• WHAT YOU NEED TO DO
Lines below that include "newtheorem" are the answer; copy each one.

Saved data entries
◇ ◇ ◇
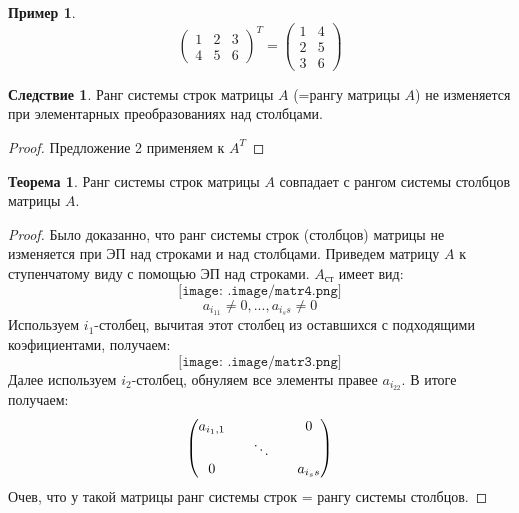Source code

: \documentclass[a4paper, 12pt]{article}
\newcounter{thcount}
\theoremstyle{definition}
\newtheorem*{consequense}{Следствие}
\newtheorem*{example1}{Пример}
\newtheorem{theoremnum}[thcount]{Теорема}
\begin{document}
  \begin{example1}
    $$\begin{pmatrix}
      1&2&3\\
      4&5&6
    \end{pmatrix}^T
    = \begin{pmatrix}
      1&4\\
      2&5\\
      3&6
    \end{pmatrix}$$ 
  \end{example1}
  \begin{consequense} 
    Ранг системы строк матрицы $A$ (=рангу матрицы $A$) не изменяется при элементарных преобразованиях над столбцами. 
  \end{consequense} 
  \begin{proof}
    Предложение 2 применяем к $A^T$ 
  \end{proof} 
  \begin{theoremnum} 
    Ранг системы строк матрицы $A$ совпадает с рангом системы столбцов матрицы $A$.
  \end{theoremnum} 
  \begin{proof}
    Было доказанно, что ранг системы строк (столбцов) матрицы не изменяется при ЭП над строками и над столбцами. Приведем матрицу $A$ к ступенчатому виду с помощью ЭП над строками. $A_\text{ст}$ имеет вид:
    $$\texttt{[image: .image/matr4.png]}$$
    $$a_{i_11} \neq 0,...,a_{i_ss} \neq 0$$ 
    Используем $i_1$-столбец, вычитая этот столбец из оставшихся с подходящими коэфициентами, получаем:
    $$\texttt{[image: .image/matr3.png]}$$ 
    Далее используем $i_2$-столбец, обнуляем все элементы правее $a_{i_22}$. В итоге получаем: $$\begin{pmatrix}
      a_{i_1,1} && \null && 0\\
      \null && \ddots && \null\\
      0 && \null && a_{i_ss}
    \end{pmatrix}$$
    Очев, что у такой матрицы ранг системы строк = рангу системы столбцов.
  \end{proof} 
\end{document}
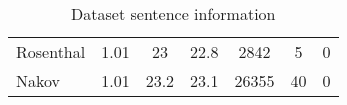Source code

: \documentclass[../../fyp.tex]{subfiles}
\begin{document}
\begin{table}
\begin{tabular}{|l|c|cc|ccc|}
		Rosenthal                         & 1.01                                                     & 23                                                           & 22.8                                                         & 2842       & 5          & 0           \\
		Nakov                             & 1.01                                                     & 23.2                                                         & 23.1                                                         & 26355      & 40         & 0           \\ \hline
	\end{tabular}
	\caption{Dataset sentence information}
	\label{tab:dataset_sentence_info}
\end{table}
\end{document}
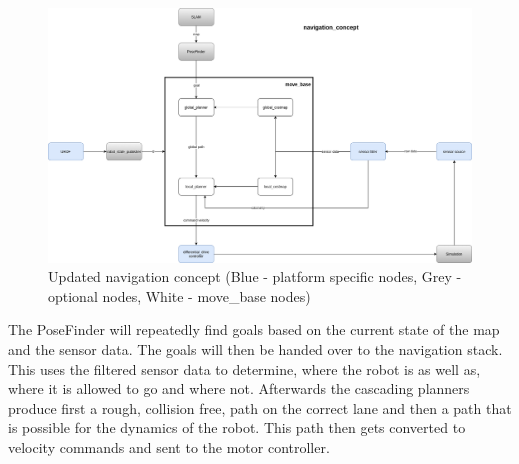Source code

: \begin{figure}[H]
	\begin{center}
		\includegraphics[width=140mm]{Pictures/Updated navigation concept}
		\caption[updated navigation concept]{Updated navigation concept (Blue - platform specific nodes, Grey - optional nodes, White - move\_base nodes)}
		\label{navconcept}
	\end{center}
\end{figure}



The PoseFinder will repeatedly find goals based on the current state of the map and the sensor data. The goals will then be handed over to the navigation stack. This uses the filtered sensor data to determine, where the robot is as well as, where it is allowed to go and where not. Afterwards the cascading planners produce first a rough, collision free, path on the correct lane and then a path that is possible for the dynamics of the robot. This path then gets converted to velocity commands and sent to the motor controller.\\




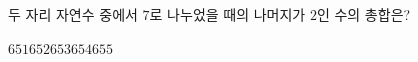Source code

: 두 자리 자연수 중에서 $7$로 나누었을 때의 나머지가 $2$인 수의 총합은?
\begin{choices32}{$651$}{$652$}{$653$}{$654$}{$655$}\end{choices32}
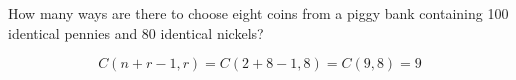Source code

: \documentclass[../main.tex]{subfiles}
\begin{document}
How many ways are there to choose eight coins from a piggy bank containing 100 identical pennies and 80 identical nickels?

\solution

\[
C(n+r-1, r) = C(2 + 8 - 1, 8) = C(9, 8) = 9
\]
\end{document}
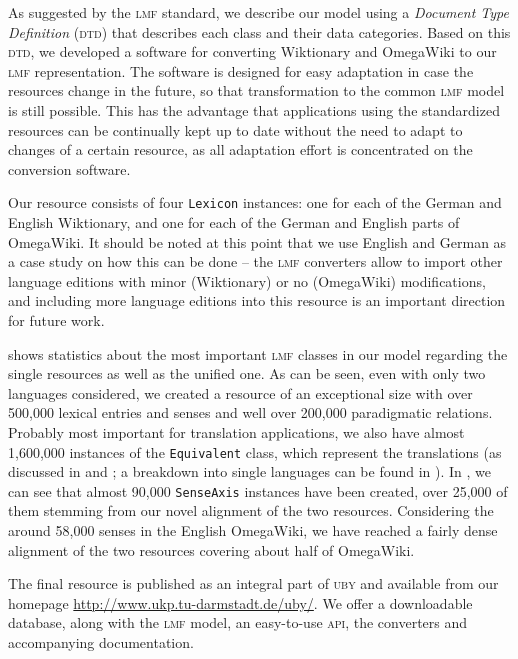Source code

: \documentclass[output=paper]{LSP/langsci}
\begin{document}
As suggested by the \textsc{lmf} standard, we describe our model using a \emph{Document Type Definition} (\textsc{dtd}) that describes each class and their data categories. Based on this \textsc{dtd}, we developed a software for converting Wiktionary and OmegaWiki to our \textsc{lmf} representation. The software is designed for easy adaptation in case the resources change in the future, so that transformation to the common \textsc{lmf} model is still possible. This has the advantage that applications using the standardized resources can be continually kept up to date without the need to adapt to changes of a certain resource, as all adaptation effort is concentrated on the conversion software.

Our resource consists of four \texttt{Lexicon} instances: one for each of the German and English Wiktionary, and one for each of the German and English parts of OmegaWiki. It should be noted at this point that we use English and German as a case study on how this can be done -- the \textsc{lmf} converters allow to import other language editions with minor (Wiktionary) or no (OmegaWiki) modifications, and including more language editions into this resource is an important direction for future work. 

 shows statistics about the most important \textsc{lmf} classes in our model regarding the single resources as well as the unified one. As can be seen, even with only two languages considered, we created a resource of an exceptional size with over 500,000 lexical entries and senses and well over 200,000 paradigmatic relations. Probably most important for translation applications, we also have almost 1,600,000 instances of the \texttt{Equivalent} class, which represent the translations (as discussed in  and ; a breakdown into single languages can be found in ). In , we can see that  almost 90,000 \texttt{SenseAxis} instances have been created, over 25,000 of them stemming from our novel alignment of the two resources. Considering the around 58,000 senses in the English OmegaWiki, we have reached a fairly dense alignment of the two resources covering about half of OmegaWiki.

The final resource is published as an integral part of \textsc{uby} and available from our homepage \url{http://www.ukp.tu-darmstadt.de/uby/}. We offer a downloadable database, along with the \textsc{lmf} model, an easy-to-use \textsc{api}, the converters and accompanying documentation.
\end{document}
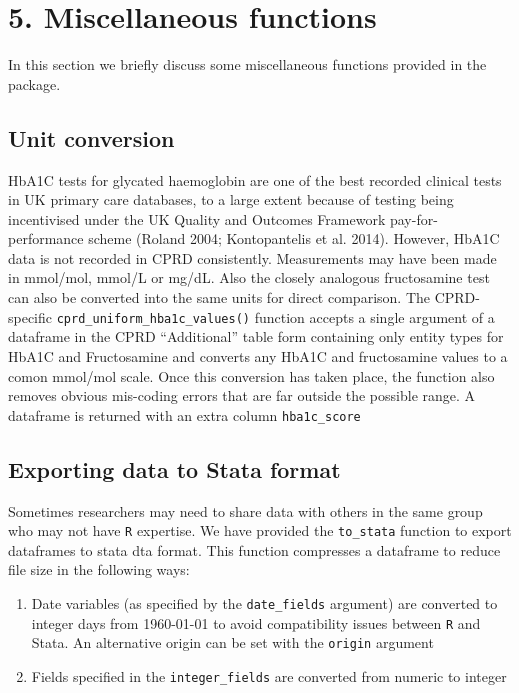\documentclass[]{article}
\begin{document}
\section{5. Miscellaneous functions}\label{miscellaneous-functions}

In this section we briefly discuss some miscellaneous functions provided
in the package.

\subsection{Unit conversion}\label{unit-conversion}

HbA1C tests for glycated haemoglobin are one of the best recorded
clinical tests in UK primary care databases, to a large extent because
of testing being incentivised under the UK Quality and Outcomes
Framework pay-for-performance scheme (Roland 2004; Kontopantelis et al.
2014). However, HbA1C data is not recorded in CPRD consistently.
Measurements may have been made in mmol/mol, mmol/L or mg/dL. Also the
closely analogous fructosamine test can also be converted into the same
units for direct comparison. The CPRD-specific
\texttt{cprd\_uniform\_hba1c\_values()} function accepts a single
argument of a dataframe in the CPRD ``Additional'' table form containing
only entity types for HbA1C and Fructosamine and converts any HbA1C and
fructosamine values to a comon mmol/mol scale. Once this conversion has
taken place, the function also removes obvious mis-coding errors that
are far outside the possible range. A dataframe is returned with an
extra column \texttt{hba1c\_score}

\subsection{Exporting data to Stata
format}\label{exporting-data-to-stata-format}

Sometimes researchers may need to share data with others in the same
group who may not have \texttt{R} expertise. We have provided the
\texttt{to\_stata} function to export dataframes to stata dta format.
This function compresses a dataframe to reduce file size in the
following ways:

\begin{enumerate}
\def\labelenumi{\arabic{enumi}.}
\itemsep1pt\parskip0pt
\item
  Date variables (as specified by the \texttt{date\_fields} argument)
  are converted to integer days from 1960-01-01 to avoid compatibility
  issues between \texttt{R} and Stata. An alternative origin can be set
  with the \texttt{origin} argument
\item
  Fields specified in the \texttt{integer\_fields} are converted from
  numeric to integer
\end{enumerate}
\end{document}
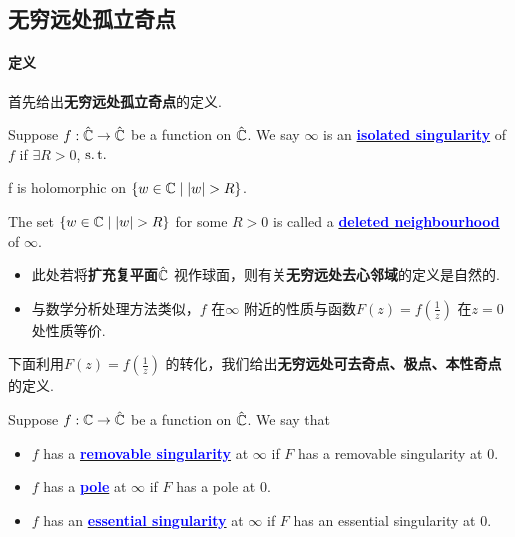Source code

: \vspace{4em}
\subsection{无穷远处孤立奇点}
\paragraph{定义}
	首先给出\textbf{无穷远处孤立奇点}的定义.
	\begin{defn}\label{def 8.6.3}
		Suppose $f : \hat{\mathbb{C}} \rightarrow \hat{\mathbb{C}}$ be a function on $\hat{\mathbb{C}}$. We say $\infty$ is an \underline{\textcolor{blue}{\textbf{isolated singularity}}} of $f$ if $\exists R > 0$, $\operatorname{s.t.}$ 
		\begin{center}
			f is holomorphic on $\{ w \in \mathbb{C} \mid \left| w \right| > R \}$.
		\end{center}
		The set $\{ w \in \mathbb{C} \mid \left| w \right| > R \}$ for some $R > 0$ is called a \underline{\textcolor{blue}{\textbf{deleted neighbourhood}}} of $\infty$.
		
		\vspace{2em}
		
		\begin{rmk}
			\begin{itemize}
				\item 此处若将\textbf{扩充复平面$\hat{\mathbb{C}}$} 视作球面，则有关\textbf{无穷远处去心邻域}的定义是自然的.
				
				\vspace{1em}
				
				\item 与数学分析处理方法类似，$f$ 在$\infty$ 附近的性质与函数$F(z) = f(\frac{1}{z})$ 在$z = 0$ 处性质等价.
			\end{itemize}
		\end{rmk}
	\end{defn}

	\newpage
	下面利用$F(z) = f(\frac{1}{z})$ 的转化，我们给出\textbf{无穷远处可去奇点、极点、本性奇点}的定义.
	\begin{defn}\label{def 8.6.4}
		Suppose $f : \mathbb{C} \rightarrow \hat{\mathbb{C}}$ be a function on $\hat{\mathbb{C}}$. We say that 
		\begin{itemize}
			\item $f$ has a \underline{\textcolor{blue}{\textbf{removable singularity}}} at $\infty$ if $F$ has a removable singularity at $0$.
			
			\item $f$ has a \underline{\textcolor{blue}{\textbf{pole}}} at $\infty$ if $F$ has a pole at $0$.
			
			\item $f$ has an \underline{\textcolor{blue}{\textbf{essential singularity}}} at $\infty$ if $F$ has an essential singularity at $0$.
		\end{itemize}
	\end{defn}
◇ ◇ ◇
• WRITTEN ANSWER
\newtheorem*{consequense}{Следствие}
\newtheorem*{example1}{Пример}
\newtheorem{theoremnum}[thcount]{Теорема}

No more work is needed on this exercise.